À vous d'essayer : vos jours, tout de suite
Entrez votre date de RP et vos voyages hors du Canada. Le calculateur compte vos jours comme résident permanent, ajoute le crédit à demi-journée pour tout temps avant la RP, et vous indique si vous avez franchi les 1 095 jours — ou la date à laquelle vous devriez y arriver. Tout fonctionne dans votre navigateur; rien n'est envoyé nulle part.
Calculateur de présence physique
Aucune donnée envoyée — fonctionne localement
Laissez vide pour compter jusqu'à aujourd'hui. Votre fenêtre de 5 ans se termine à cette date.
Aucun voyage ajouté — on suppose que vous êtes resté au Canada depuis votre date de RP.
Considérez le résultat comme une estimation de planification, pas comme un verdict. Il couvre le cas courant — les jours comme RP plus le crédit avant la RP; les situations moins courantes comme le temps au service de la Couronne à l'étranger ou les jours comme personne protégée sont décortiquées dans les scénarios ci-dessous. Au moment de présenter votre demande, confirmez le chiffre avec le calculateur officiel de l'IRCC — c'est l'outil auquel un agent compare essentiellement votre dossier.
Comment compte chaque type de temps
Tout le temps dans la fenêtre de cinq ans n'a pas la même valeur. Voici tout le règlement en un tableau :
| Le temps que vous comptez | Sa valeur |
|---|---|
| Un jour au Canada comme résident permanent | 1 journée complète |
| Un jour avant la RP au Canada comme visiteur, étudiant, travailleur ou titulaire d'un permis de séjour temporaire (IRCC) | ½ journée (max 365 jours de crédit) |
| Un jour avant la RP comme personne protégée, à partir du jour de l'approbation de la demande | ½ journée (partage le même plafond de 365) |
| Un jour hors du Canada au service de la Couronne (ou comme membre de sa famille) | 1 journée complète |
| Un jour d'un voyage hors du Canada (comme RP) | 0 |
| Le temps en prison, en liberté conditionnelle ou en probation | 0 |
| Le temps d'attente d'une décision sur une demande d'asile | 0 |
Deux définitions comptent ici.
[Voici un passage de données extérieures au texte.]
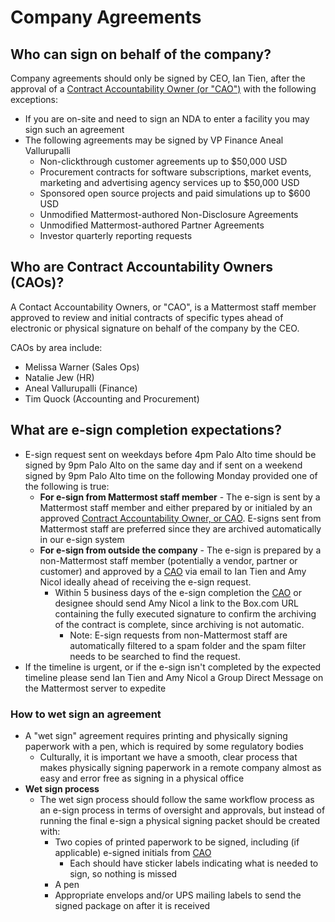 # Company Agreements

## Who can sign on behalf of the company? 

Company agreements should only be signed by CEO, Ian Tien, after the approval of a [Contract Accountability Owner \(or "CAO"\)](company-agreements.md#who-are-contract-accountability-owners-caos) with the following exceptions:

* If you are on-site and need to sign an NDA to enter a facility you may sign such an agreement 
* The following agreements may be signed by VP Finance Aneal Vallurupalli 
  * Non-clickthrough customer agreements up to $50,000 USD 
  * Procurement contracts for software subscriptions, market events, marketing and advertising agency services up to $50,000 USD 
  * Sponsored open source projects and paid simulations up to $600 USD
  * Unmodified Mattermost-authored Non-Disclosure Agreements 
  * Unmodified Mattermost-authored Partner Agreements 
  * Investor quarterly reporting requests

## Who are Contract Accountability Owners \(CAOs\)? 

A Contact Accountability Owners, or "CAO", is a Mattermost staff member approved to review and initial contracts of specific types ahead of electronic or physical signature on behalf of the company by the CEO. 

CAOs by area include: 

* Melissa Warner \(Sales Ops\) 
* Natalie Jew \(HR\)
* Aneal Vallurupalli \(Finance\)
* Tim Quock \(Accounting and Procurement\) 

## What are e-sign completion expectations? 

* E-sign request sent on weekdays before 4pm Palo Alto time should be signed by 9pm Palo Alto on the same day and if sent on a weekend signed by 9pm Palo Alto time on the following Monday provided one of the following is true: 
  * **For e-sign from Mattermost staff member** - The e-sign is sent by a Mattermost staff member and either prepared by or initialed by an approved [Contract Accountability Owner, or CAO](company-agreements.md#who-are-contract-accountability-owners-caos). E-signs sent from Mattermost staff are preferred since they are archived automatically in our e-sign system 
  * **For e-sign from outside the company** - The e-sign is prepared by a non-Mattermost staff member \(potentially a vendor, partner or customer\) and approved by a [CAO](company-agreements.md#who-are-contract-accountability-owners-caos) via email to Ian Tien and Amy Nicol ideally ahead of receiving the e-sign request.
    * Within 5 business days of the e-sign completion the [CAO](company-agreements.md#who-are-contract-accountability-owners-caos) or designee should send Amy Nicol a link to the Box.com URL containing the fully executed signature to confirm the archiving of the contract is complete, since archiving is not automatic. 
      * Note: E-sign requests from non-Mattermost staff are automatically filtered to a spam folder and the spam filter needs to be searched to find the request.
* If the timeline is urgent, or if the e-sign isn't completed by the expected timeline please send Ian Tien and Amy Nicol a Group Direct Message on the Mattermost server to expedite

### How to wet sign an agreement

* A "wet sign" agreement requires printing and physically signing paperwork with a pen, which is required by some regulatory bodies
  * Culturally, it is important we have a smooth, clear process that makes physically signing paperwork in a remote company almost as easy and error free as signing in a physical office 
* **Wet sign process** 
  * The wet sign process should follow the same workflow process as an e-sign process in terms of oversight and approvals, but instead of running the final e-sign a physical signing packet should be created with: 
    * Two copies of printed paperwork to be signed, including \(if applicable\) e-signed initials from [CAO](../../company/about-mattermost/list-of-terms.md#cao) 
      * Each should have sticker labels indicating what is needed to sign, so nothing is missed
    * A pen
    * Appropriate envelops and/or UPS mailing labels to send the signed package on after it is received






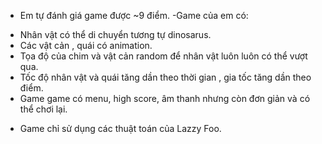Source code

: * Em tự đánh giá game được ~9 điểm.
 -Game của em có:
 + Nhân vật có thể di chuyển tương tự dinosarus.
 + Các vật cản , quái có animation.
 + Tọa độ của chim và vật cản random để nhân vật luôn luôn có thể vượt qua.
 + Tốc độ nhân vật và quái tăng dần theo thời gian , gia tốc tăng dần theo điểm.
 + Game game có menu, high score, âm thanh nhưng còn đơn giản và có thể chơi lại.
 - Game chỉ sử dụng các thuật toán của Lazzy Foo.
 
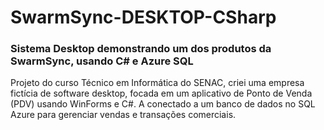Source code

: # SwarmSync-DESKTOP-CSharp
### Sistema Desktop demonstrando um dos produtos da SwarmSync, usando C# e Azure SQL 

Projeto do curso Técnico em Informática do SENAC, criei uma empresa fictícia de software desktop, focada em um aplicativo de Ponto de Venda (PDV) usando WinForms e C#. A conectado a um banco de dados no SQL Azure para gerenciar vendas e transações comerciais.
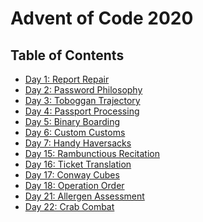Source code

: <!--

---
jupyter:
  jupytext:
    formats: ipynb,md
    hide_notebook_metadata: true
    text_representation:
      extension: .md
      format_name: markdown
      format_version: '1.2'
      jupytext_version: 1.7.1
  kernelspec:
    display_name: Python 3
    language: python
    name: python3
---

-->

# Advent of Code 2020

## Table of Contents

* [Day 1: Report Repair](day.01.ipynb)
* [Day 2: Password Philosophy](day.02.ipynb)
* [Day 3: Toboggan Trajectory](day.03.ipynb)
* [Day 4: Passport Processing](day.04.ipynb)
* [Day 5: Binary Boarding](day.05.ipynb)
* [Day 6: Custom Customs](day.06.ipynb)
* [Day 7: Handy Haversacks](day.07.ipynb)
* [Day 15: Rambunctious Recitation](day.15.ipynb)
* [Day 16: Ticket Translation](day.16.ipynb)
* [Day 17: Conway Cubes](day.17.ipynb)
* [Day 18: Operation Order](day.18.ipynb)
* [Day 21: Allergen Assessment](day.21.ipynb)
* [Day 22: Crab Combat](day.22.ipynb)
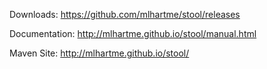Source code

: 

Downloads: https://github.com/mlhartme/stool/releases

Documentation: http://mlhartme.github.io/stool/manual.html

Maven Site: http://mlhartme.github.io/stool/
Un résident temporaire est une personne ayant un statut valide de visiteur, étudiant, travailleur ou titulaire d'un permis de séjour temporaire — pas une personne au Canada sans statut. Une personne protégée est une personne dont la demande d'asile (ou l'examen des risques avant renvoi) a été approuvée; ses jours ne comptent qu'à partir de la date d'approbation jusqu'au jour précédant l'obtention de la RP (IRCC).
Les deux seuils que les gens oublient
La plupart des guides mentionnent 1 095 et s'arrêtent là. Il y a en fait deux planchers que votre dossier doit franchir, et le second coule discrètement bien des demandeurs potentiels :
1. Au moins 1 095 jours au total — les jours de RP plus tout crédit à demi-journée avant la RP.
2. Au moins 730 de ces jours doivent être du temps comme résident permanent. Le crédit avant la RP peut combler le reste, mais pas ce plancher. Et comme le crédit plafonne à 365, l'arithmétique est figée : le plus qu'une personne puisse tirer du crédit avant la RP est 730 jours de RP + 365 de crédit = 1 095. Aucune combinaison ne vous y amène avec moins de 730 jours réellement passés comme RP.
En clair : aucun temps comme étudiant ou travailleur ne peut remplacer deux années complètes de résidence permanente. C'est le malentendu le plus coûteux de cette règle — les gens misent sur des années de temps avant la RP, atteignent le plafond de 365, et découvrent qu'ils sont encore en deçà parce qu'ils n'ont pas été RP assez longtemps.
Mythe courant, corrigé : qu'il faut être résident permanent pendant les cinq années complètes. Ce n'est pas le cas — le plancher est de 730 jours (deux ans) comme RP, pas cinq. Les cinq ans ne sont que la fenêtre durant laquelle vos jours sont comptés; vous pouvez devenir RP en cours de route et rester admissible, tant que vous atteignez 1 095 jours au total, dont au moins 730 comme RP.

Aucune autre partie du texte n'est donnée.